# Computers! More of an IT question for everyone



## gpop (May 14, 2018)

google ghost or clone a hard drive. 

As long as the hardware is around the same vintage it should be able to make a bootable swapable drive.


----------



## MikeFL (Apr 16, 2016)

What's your operating system?


----------



## Dan the electricman (Jan 2, 2011)

There several backup/restore software programs. Here is an example:

Example of backup software

Usually you can choose a device, or web storage location, where the copy is saved.


----------



## Navyguy (Mar 15, 2010)

What you are looking for is called an "Image". The image is basically a snapshot of the hard drive when it is fully installed but without data on it. Backups are for the data that is accumulated, the image is for the recreation of the drive(s). Companies use images to create machines so all their employees have the same "set-up" when they get a new or rebuilt machine.

Cheers
John


----------



## Easy (Oct 18, 2017)

You can clone your drive with software. You can also Image your drive using software. I'm not a computer expert but I think you might run into all kinds of driver and hardware issues if you simply moved a drive from one computer to the next unless all the hardware at least somewhat matched up. ?
I know you can kind of do it with Linux but not windows or Mac based systems ?
I have moved drives on older windows systems like the Sony Viao and the OS would not even work because it was licensed to just the one computer it was installed on.


----------



## Flyingsod (Jul 11, 2013)

Easy said:


> You can clone your drive with software. You can also Image your drive using software. I'm not a computer expert but I think you might run into all kinds of driver and hardware issues if you simply moved a drive from one computer to the next unless all the hardware at least somewhat matched up. ?
> I know you can kind of do it with Linux but not windows or Mac based systems ?


You know enough to know there would be issues if the hardware is different. Indeed there would be. 

If you make sure all the hardware is the same cloning is a good way to go. 

Maybe you could talk corporate into upgrading to newer hmi’s that don’t require a pc. Seems kinda cumbersome to need a PC for each one. 


Sent from my iPhone using Tapatalk


----------



## AsGreenAsGrass (Nov 26, 2020)

we are operating on windows 7, and we use the same hardware on all the computers, budget is always the problem when you propose an upgrade that doesnt directly increase their costs...so as a quality of life for the guys in our shop im looking for a simple solution. From my understanding, the computers are identical to each other, same hard drives, motherboards, power supply, etc...'cloning' shouldnt be an issue?


----------



## gpop (May 14, 2018)

We use to leave a copy of the windows install disk and drivers on a separate partition of the drive and do a install from there. That way if the hardware is close windows plug and play would load the drivers required for the different hardware with out much of a fight. 
Then along came IT with all there security measures and it was back to square one where they supplied the PC pre-loaded and we then installed our software.


----------



## splatz (May 23, 2015)

AsGreenAsGrass said:


> we are operating on windows 7, and we use the same hardware on all the computers, budget is always the problem when you propose an upgrade that doesnt directly increase their costs...so as a quality of life for the guys in our shop im looking for a simple solution. From my understanding, the computers are identical to each other, same hard drives, motherboards, power supply, etc...'cloning' shouldnt be an issue?

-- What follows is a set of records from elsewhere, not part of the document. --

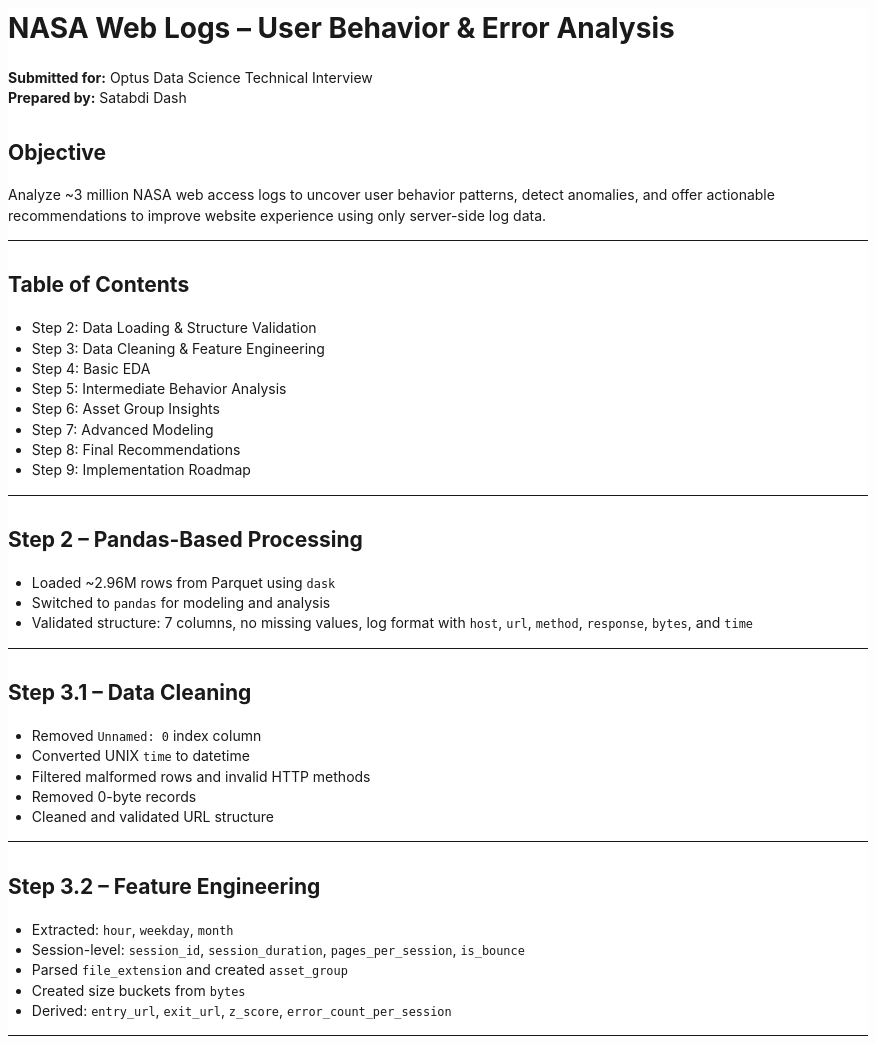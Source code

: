 # NASA Web Logs – User Behavior & Error Analysis

**Submitted for:** Optus Data Science Technical Interview  
**Prepared by:** Satabdi Dash  

## Objective
Analyze ~3 million NASA web access logs to uncover user behavior patterns, detect anomalies, and offer actionable recommendations to improve website experience using only server-side log data.

---

## Table of Contents

- Step 2: Data Loading & Structure Validation
- Step 3: Data Cleaning & Feature Engineering
- Step 4: Basic EDA
- Step 5: Intermediate Behavior Analysis
- Step 6: Asset Group Insights
- Step 7: Advanced Modeling
- Step 8: Final Recommendations
- Step 9: Implementation Roadmap

---

## Step 2 – Pandas-Based Processing

- Loaded ~2.96M rows from Parquet using `dask`
- Switched to `pandas` for modeling and analysis
- Validated structure: 7 columns, no missing values, log format with `host`, `url`, `method`, `response`, `bytes`, and `time`

---

## Step 3.1 – Data Cleaning

- Removed `Unnamed: 0` index column
- Converted UNIX `time` to datetime
- Filtered malformed rows and invalid HTTP methods
- Removed 0-byte records
- Cleaned and validated URL structure

---

## Step 3.2 – Feature Engineering

- Extracted: `hour`, `weekday`, `month`
- Session-level: `session_id`, `session_duration`, `pages_per_session`, `is_bounce`
- Parsed `file_extension` and created `asset_group`
- Created size buckets from `bytes`
- Derived: `entry_url`, `exit_url`, `z_score`, `error_count_per_session`

---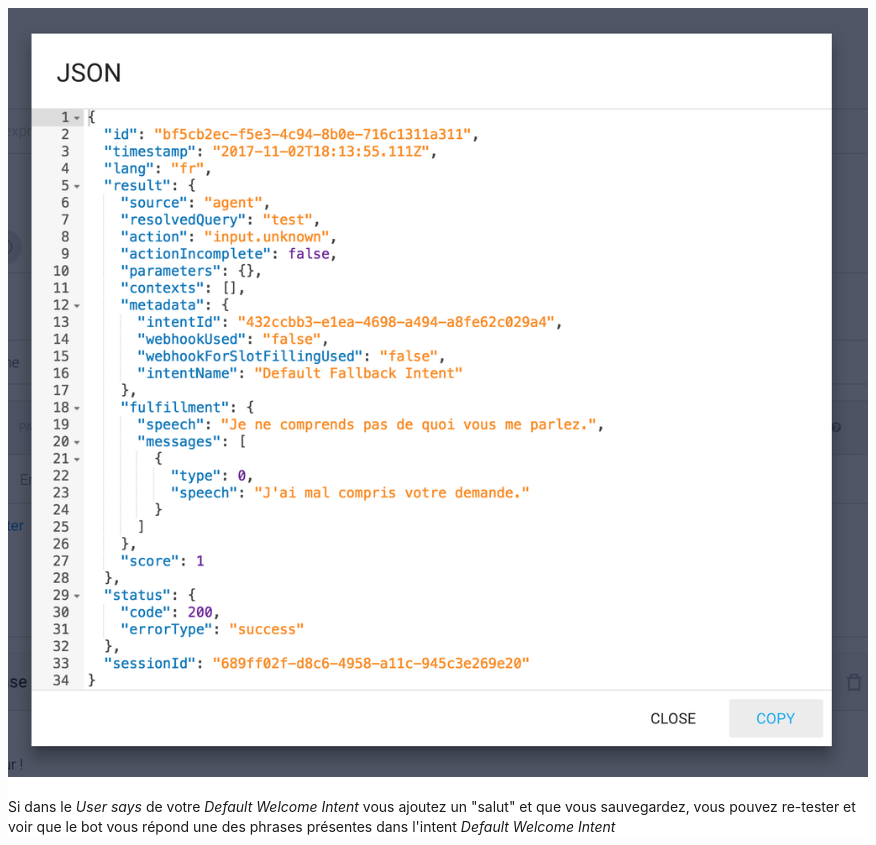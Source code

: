 ![dialogflow-json](/assets/2017-11-06-chatbot-dialogflow/dialogflow-json.png)

Si dans le *User says* de votre *Default Welcome Intent* vous ajoutez un "salut" et que vous sauvegardez, vous pouvez re-tester et voir que le bot vous répond une des phrases présentes dans l'intent *Default Welcome Intent*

Remember for a while Microsoft was offering free updates from Windows7 to Windows 10? Well, I know a guy who knows a guy who is still updating Windows7 machines to Windows 10 without purchasing a license and they activate successfully. Believe it or not the same hardware performs at least as well with Windows 10, usually better, and backward compatibility with software has been great. If you can do a RAM upgrade and upgrade to a solid state drive before you do the update (cheap and easy these days) it's a big win, really like a new PC. 

As for cloning - you have to be careful with digital licenses for Windows, you have to use the system preparation utility, you have to go through the out-of-box procedure, you have to either have identical hardware or straighten out the drivers after you image, you have to re-activate office, you have to apply updates that have come through since the image was created, etc. etc. ... 

On the other hand these days in most cases, with a fresh PC with a solid state drive and decent performance, booting up, going through the out-of-box procedure, and installing software is pretty quick and straightforward. So cloning doesn't save as much time as it once did, IMO you have to have a lot of similar / identical machines for it to pay.


----------



## MikeFL (Apr 16, 2016)

AsGreenAsGrass said:


> we are operating on windows 7, and we use the same hardware on all the computers, budget is always the problem when you propose an upgrade that doesnt directly increase their costs...so as a quality of life for the guys in our shop im looking for a simple solution. From my understanding, the computers are identical to each other, same hard drives, motherboards, power supply, etc...'cloning' shouldnt be an issue?


With windows you have to stay on the same machine. You can't clone box A and run that drive on box B without having another Windows license. But you can clone Box A and keep that handy in case you ever experience disc failure on Box A. As long as mobo/cpu remain married, you're good to go.

If you were running an OS which required no license (Linux) you could clone Box A and run it on Box B, etc.

SSD's are a great value today. Newegg had some nice ones $55 recently. Maybe they still do. Buy Samsung and you get real nice cloning software too.

We recently replaced all the HDD's in our shop with SSD's. The HDD's are still mounted but disconnected in each box. If we get a drive failure, we can plug in the HDD and run off that, or (and) clone a new SSD.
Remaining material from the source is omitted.